___ THE DATA
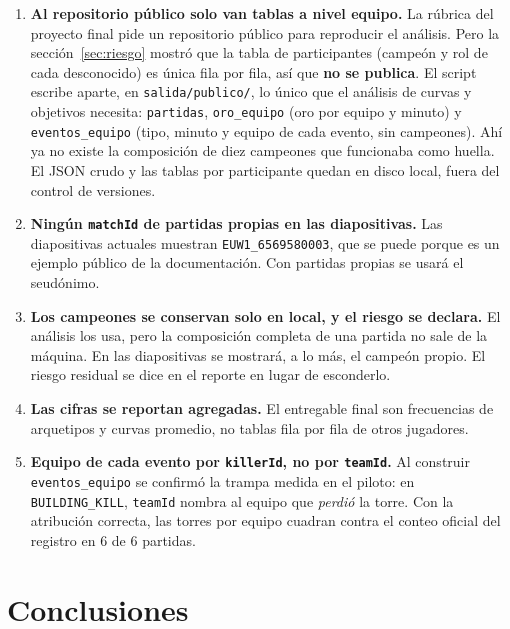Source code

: \documentclass[11pt,letterpaper]{article}
\begin{document}
\begin{enumerate}[leftmargin=1.6em,itemsep=.35em]
  \item \textbf{Al repositorio público solo van tablas a nivel equipo.} La rúbrica del
        proyecto final pide un repositorio público para reproducir el análisis. Pero
        la sección~\ref{sec:riesgo} mostró que la tabla de participantes (campeón y
        rol de cada desconocido) es única fila por fila, así que \textbf{no se
        publica}. El script escribe aparte, en \texttt{salida/publico/}, lo único que
        el análisis de curvas y objetivos necesita: \texttt{partidas},
        \texttt{oro\_equipo} (oro por equipo y minuto) y \texttt{eventos\_equipo}
        (tipo, minuto y equipo de cada evento, sin campeones). Ahí ya no existe la
        composición de diez campeones que funcionaba como huella. El JSON crudo y las
        tablas por participante quedan en disco local, fuera del control de
        versiones.
  \item \textbf{Ningún \texttt{matchId} de partidas propias en las diapositivas.}
        Las diapositivas actuales muestran \texttt{EUW1\_6569580003}, que se puede
        porque es un ejemplo público de la documentación. Con partidas propias se
        usará el seudónimo.
  \item \textbf{Los campeones se conservan solo en local, y el riesgo se declara.} El
        análisis los usa, pero la composición completa de una partida no sale de la
        máquina. En las diapositivas se mostrará, a lo más, el campeón propio. El
        riesgo residual se dice en el reporte en lugar de esconderlo.
  \item \textbf{Las cifras se reportan agregadas.} El entregable final son
        frecuencias de arquetipos y curvas promedio, no tablas fila por fila de
        otros jugadores.
  \item \textbf{Equipo de cada evento por \texttt{killerId}, no por \texttt{teamId}.}
        Al construir \texttt{eventos\_equipo} se confirmó la trampa medida en el
        piloto: en \texttt{BUILDING\_KILL}, \texttt{teamId} nombra al equipo que
        \emph{perdió} la torre. Con la atribución correcta, las torres por equipo
        cuadran contra el conteo oficial del registro en 6 de 6 partidas.
\end{enumerate}

\section{Conclusiones}
\end{document}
______
_WORK TASK_
Starting with the opening line of the listing, write out each line exactly until the line that contains "participantes (campeón y" has been included; skip the pictures.

_RESULT_
Source code

: \documentclass[11pt,letterpaper]{article}
\begin{document}
\begin{enumerate}[leftmargin=1.6em,itemsep=.35em]
  \item \textbf{Al repositorio público solo van tablas a nivel equipo.} La rúbrica del
        proyecto final pide un repositorio público para reproducir el análisis. Pero
        la sección~\ref{sec:riesgo} mostró que la tabla de participantes (campeón y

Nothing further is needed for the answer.